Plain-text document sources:
-- Opening Marker --

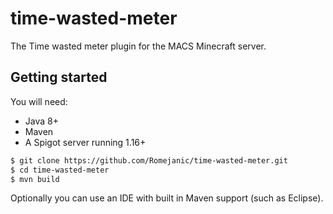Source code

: # time-wasted-meter
The Time wasted meter plugin for the MACS Minecraft server.

## Getting started
You will need:
- Java 8+
- Maven
- A Spigot server running 1.16+

```sh
$ git clone https://github.com/Romejanic/time-wasted-meter.git
$ cd time-wasted-meter
$ mvn build
```

Optionally you can use an IDE with built in Maven support (such as Eclipse).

-- Closing Marker --

* [YOUR GOAL]:
Set out, exactly as written, the lines from the line with "- A Spigot server running 1.16+" to the last line of the records, inclusive, and only those lines.

* [TASK SOLUTION]:
- A Spigot server running 1.16+

```sh
$ git clone https://github.com/Romejanic/time-wasted-meter.git
$ cd time-wasted-meter
$ mvn build
```

Optionally you can use an IDE with built in Maven support (such as Eclipse).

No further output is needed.